Dans ce champ de la Psychologie, nous nous intéressons à la façon dont les croyances et les comportements d’un individu évoluent en fonction de l’environnement dans lequel ils sont placés. Ainsi, dans ma thèse, j’ai questionné le bien-fondé des messages de prévention indiquant de “consommer responsable”. Le joueur de jeux de hasard et d’argent étant enclin à croire qu’il peut maîtriser le jeu, ces messages pouvaient s’avérer paradoxalement contre-productifs. J’ai alors montré que, au lieu de prévenir du jeu excessif, ces messages agissent comme des messages de promotion du jeu. Mon expertise consiste dans l’optimisation des campagnes de prévention en vue d’augmenter leur efficacité. Pour cela, je m’appuie sur une connaissance approfondie du contexte dans lequel la campagne doit s’appliquer et du public auquel elle s’adresse.

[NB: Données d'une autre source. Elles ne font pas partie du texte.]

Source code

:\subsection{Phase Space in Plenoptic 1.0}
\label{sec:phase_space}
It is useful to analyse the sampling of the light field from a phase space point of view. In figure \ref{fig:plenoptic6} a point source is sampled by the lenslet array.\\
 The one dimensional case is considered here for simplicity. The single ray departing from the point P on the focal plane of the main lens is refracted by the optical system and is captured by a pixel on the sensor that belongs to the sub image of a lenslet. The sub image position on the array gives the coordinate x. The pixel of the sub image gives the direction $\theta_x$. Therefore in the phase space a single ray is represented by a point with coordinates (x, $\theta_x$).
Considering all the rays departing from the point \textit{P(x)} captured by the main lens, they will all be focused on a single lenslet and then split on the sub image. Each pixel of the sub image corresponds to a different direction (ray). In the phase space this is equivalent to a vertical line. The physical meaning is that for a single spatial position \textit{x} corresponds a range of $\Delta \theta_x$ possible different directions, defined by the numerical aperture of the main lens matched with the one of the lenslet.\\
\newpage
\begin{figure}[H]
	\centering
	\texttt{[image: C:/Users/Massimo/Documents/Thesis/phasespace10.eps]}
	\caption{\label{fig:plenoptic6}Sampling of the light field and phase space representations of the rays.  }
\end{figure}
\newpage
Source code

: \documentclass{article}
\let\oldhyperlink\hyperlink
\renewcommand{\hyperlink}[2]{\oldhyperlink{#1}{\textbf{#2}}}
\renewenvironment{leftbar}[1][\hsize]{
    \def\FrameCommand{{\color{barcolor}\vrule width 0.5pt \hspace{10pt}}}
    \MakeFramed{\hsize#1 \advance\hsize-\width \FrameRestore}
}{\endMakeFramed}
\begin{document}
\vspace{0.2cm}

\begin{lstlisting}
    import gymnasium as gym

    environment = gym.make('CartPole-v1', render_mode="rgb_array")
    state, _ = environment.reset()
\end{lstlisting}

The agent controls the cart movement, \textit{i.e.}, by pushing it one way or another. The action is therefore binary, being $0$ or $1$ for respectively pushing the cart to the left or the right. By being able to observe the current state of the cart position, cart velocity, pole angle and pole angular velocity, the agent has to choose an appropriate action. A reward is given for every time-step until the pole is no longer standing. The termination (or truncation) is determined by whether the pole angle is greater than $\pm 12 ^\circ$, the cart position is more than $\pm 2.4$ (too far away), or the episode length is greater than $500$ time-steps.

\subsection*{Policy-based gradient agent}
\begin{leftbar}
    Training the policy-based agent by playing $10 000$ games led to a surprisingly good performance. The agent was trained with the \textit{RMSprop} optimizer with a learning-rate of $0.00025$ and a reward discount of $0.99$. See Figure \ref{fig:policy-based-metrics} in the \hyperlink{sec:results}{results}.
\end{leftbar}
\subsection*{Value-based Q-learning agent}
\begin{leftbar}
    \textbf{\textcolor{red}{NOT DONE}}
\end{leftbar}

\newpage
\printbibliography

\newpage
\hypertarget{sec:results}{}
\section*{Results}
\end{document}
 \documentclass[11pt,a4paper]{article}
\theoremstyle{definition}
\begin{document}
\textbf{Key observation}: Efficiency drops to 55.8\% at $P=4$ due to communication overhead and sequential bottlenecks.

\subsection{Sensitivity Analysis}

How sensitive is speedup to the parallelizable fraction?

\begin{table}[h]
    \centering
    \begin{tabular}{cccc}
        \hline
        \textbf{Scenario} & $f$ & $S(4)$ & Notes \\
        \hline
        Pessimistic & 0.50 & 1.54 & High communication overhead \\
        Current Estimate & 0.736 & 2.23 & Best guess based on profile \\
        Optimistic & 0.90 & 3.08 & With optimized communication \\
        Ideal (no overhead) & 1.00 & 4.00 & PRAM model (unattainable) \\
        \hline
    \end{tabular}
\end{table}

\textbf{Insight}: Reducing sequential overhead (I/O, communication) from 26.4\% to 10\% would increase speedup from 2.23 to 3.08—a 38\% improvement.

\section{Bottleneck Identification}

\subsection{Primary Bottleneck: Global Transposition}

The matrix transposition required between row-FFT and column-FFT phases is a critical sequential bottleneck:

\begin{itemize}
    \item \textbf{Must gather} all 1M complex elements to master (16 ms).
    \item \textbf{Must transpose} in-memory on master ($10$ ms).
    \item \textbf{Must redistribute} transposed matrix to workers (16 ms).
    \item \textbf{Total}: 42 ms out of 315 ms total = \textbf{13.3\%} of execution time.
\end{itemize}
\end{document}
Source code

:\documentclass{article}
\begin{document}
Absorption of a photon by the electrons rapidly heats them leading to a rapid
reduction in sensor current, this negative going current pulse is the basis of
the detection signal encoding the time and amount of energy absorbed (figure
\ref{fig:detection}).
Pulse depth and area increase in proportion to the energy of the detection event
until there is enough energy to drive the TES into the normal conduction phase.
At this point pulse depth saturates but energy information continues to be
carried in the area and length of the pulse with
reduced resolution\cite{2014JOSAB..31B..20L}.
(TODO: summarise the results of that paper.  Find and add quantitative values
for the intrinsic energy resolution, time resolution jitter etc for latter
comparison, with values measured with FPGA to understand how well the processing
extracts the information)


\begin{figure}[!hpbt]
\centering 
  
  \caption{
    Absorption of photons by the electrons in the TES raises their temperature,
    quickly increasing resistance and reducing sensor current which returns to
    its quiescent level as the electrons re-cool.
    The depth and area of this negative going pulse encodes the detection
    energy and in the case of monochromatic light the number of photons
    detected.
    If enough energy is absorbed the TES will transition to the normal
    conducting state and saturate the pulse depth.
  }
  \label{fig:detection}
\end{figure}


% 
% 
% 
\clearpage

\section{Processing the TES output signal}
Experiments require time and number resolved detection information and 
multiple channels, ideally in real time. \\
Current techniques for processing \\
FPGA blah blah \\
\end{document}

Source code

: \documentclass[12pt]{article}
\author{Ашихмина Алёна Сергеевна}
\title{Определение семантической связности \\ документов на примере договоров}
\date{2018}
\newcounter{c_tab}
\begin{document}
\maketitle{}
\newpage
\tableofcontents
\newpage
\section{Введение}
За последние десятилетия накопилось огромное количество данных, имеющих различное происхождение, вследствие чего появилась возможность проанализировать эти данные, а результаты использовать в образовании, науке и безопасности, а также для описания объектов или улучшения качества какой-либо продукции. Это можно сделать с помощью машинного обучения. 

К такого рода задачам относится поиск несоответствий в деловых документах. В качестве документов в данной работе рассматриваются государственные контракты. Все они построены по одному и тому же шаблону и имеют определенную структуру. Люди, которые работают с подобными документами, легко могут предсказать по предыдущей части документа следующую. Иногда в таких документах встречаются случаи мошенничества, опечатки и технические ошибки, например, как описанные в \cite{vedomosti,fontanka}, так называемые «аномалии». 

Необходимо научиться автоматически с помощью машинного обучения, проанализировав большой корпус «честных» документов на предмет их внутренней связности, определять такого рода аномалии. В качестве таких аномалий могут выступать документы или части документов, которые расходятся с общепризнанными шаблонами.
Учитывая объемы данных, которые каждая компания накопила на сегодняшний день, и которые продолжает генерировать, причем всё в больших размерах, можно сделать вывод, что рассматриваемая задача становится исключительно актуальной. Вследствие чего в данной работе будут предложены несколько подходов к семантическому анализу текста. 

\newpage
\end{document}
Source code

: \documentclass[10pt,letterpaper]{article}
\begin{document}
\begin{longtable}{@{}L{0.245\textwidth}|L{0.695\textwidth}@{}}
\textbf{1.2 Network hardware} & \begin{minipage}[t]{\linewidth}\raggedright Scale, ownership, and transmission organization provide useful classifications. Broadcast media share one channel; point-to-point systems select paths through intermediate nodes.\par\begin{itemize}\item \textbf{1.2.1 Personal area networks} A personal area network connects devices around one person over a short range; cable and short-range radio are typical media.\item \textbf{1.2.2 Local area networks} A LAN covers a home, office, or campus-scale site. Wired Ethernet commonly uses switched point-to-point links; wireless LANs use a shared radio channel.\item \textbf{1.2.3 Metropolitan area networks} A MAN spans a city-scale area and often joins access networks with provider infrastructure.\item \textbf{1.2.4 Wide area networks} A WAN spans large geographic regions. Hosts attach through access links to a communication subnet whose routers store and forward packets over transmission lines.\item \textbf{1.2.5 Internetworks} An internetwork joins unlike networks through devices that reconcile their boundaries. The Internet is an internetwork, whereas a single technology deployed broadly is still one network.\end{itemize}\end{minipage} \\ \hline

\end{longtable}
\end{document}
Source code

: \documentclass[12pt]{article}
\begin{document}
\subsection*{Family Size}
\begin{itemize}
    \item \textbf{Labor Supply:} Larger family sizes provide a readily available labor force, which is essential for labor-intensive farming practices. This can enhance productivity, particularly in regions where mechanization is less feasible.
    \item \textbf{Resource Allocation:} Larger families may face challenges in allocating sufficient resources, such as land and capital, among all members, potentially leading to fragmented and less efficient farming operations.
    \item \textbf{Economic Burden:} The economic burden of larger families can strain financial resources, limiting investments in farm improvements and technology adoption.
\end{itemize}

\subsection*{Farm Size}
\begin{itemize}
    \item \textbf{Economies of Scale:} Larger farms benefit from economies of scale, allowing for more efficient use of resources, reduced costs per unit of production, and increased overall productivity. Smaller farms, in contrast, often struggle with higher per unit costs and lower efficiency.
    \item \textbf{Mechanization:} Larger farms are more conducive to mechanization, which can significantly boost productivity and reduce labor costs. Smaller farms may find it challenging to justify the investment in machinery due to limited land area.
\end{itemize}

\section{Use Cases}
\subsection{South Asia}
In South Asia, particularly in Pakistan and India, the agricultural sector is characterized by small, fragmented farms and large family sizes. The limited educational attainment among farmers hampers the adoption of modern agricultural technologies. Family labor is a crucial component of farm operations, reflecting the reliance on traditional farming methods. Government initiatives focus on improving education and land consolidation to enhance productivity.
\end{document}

En 2016, vous faisiez partie d’une équipe de chercheurs lauréate de l’appel à projets du GIS Jeu et Sociétés. Ce projet, porté avec Valérie Le Floch et Céline Lemercier, visait à financer pour part une étude sur les messages de “jeu responsable” des opérateurs. Quelle est l’origine de votre étude et comment avez-vous procédé ?

L’industrie de l’alcool (Heineken par exemple) utilise des messages comme “Drink Responsibly”. Dans ce cadre, les chercheurs anglais du domaine ont montré que ces messages peuvent être compris comme des incitations à consommer de l’alcool (p. ex. Jones, Hall, & Kypri, 2017). Cependant, dans ces études, les auteurs ont seulement demandé à leurs participants ce qu’ils pensaient de ces messages (mesures auto-rapportées) et n’ont pas de mesure du comportement que les individus adoptent en présence de ces messages. Il est en effet peu éthique de faire consommer de l’alcool à des individus en présence d’un message que l’on suppose être responsable d’une plus forte consommation d’alcool.

Dans le cas des jeux, la mise en situation des joueurs de jeux de hasard et d’argent est plus acceptable pour les comités d’éthique. Nous avons donc souhaité, dans le cadre de notre projet d’évaluation des messages promouvant le Jeu Responsable, évaluer leurs effets en situation de jeu réelle. Le GIS [Jeu et Sociétés] a permis de financer les lots de l’expérience.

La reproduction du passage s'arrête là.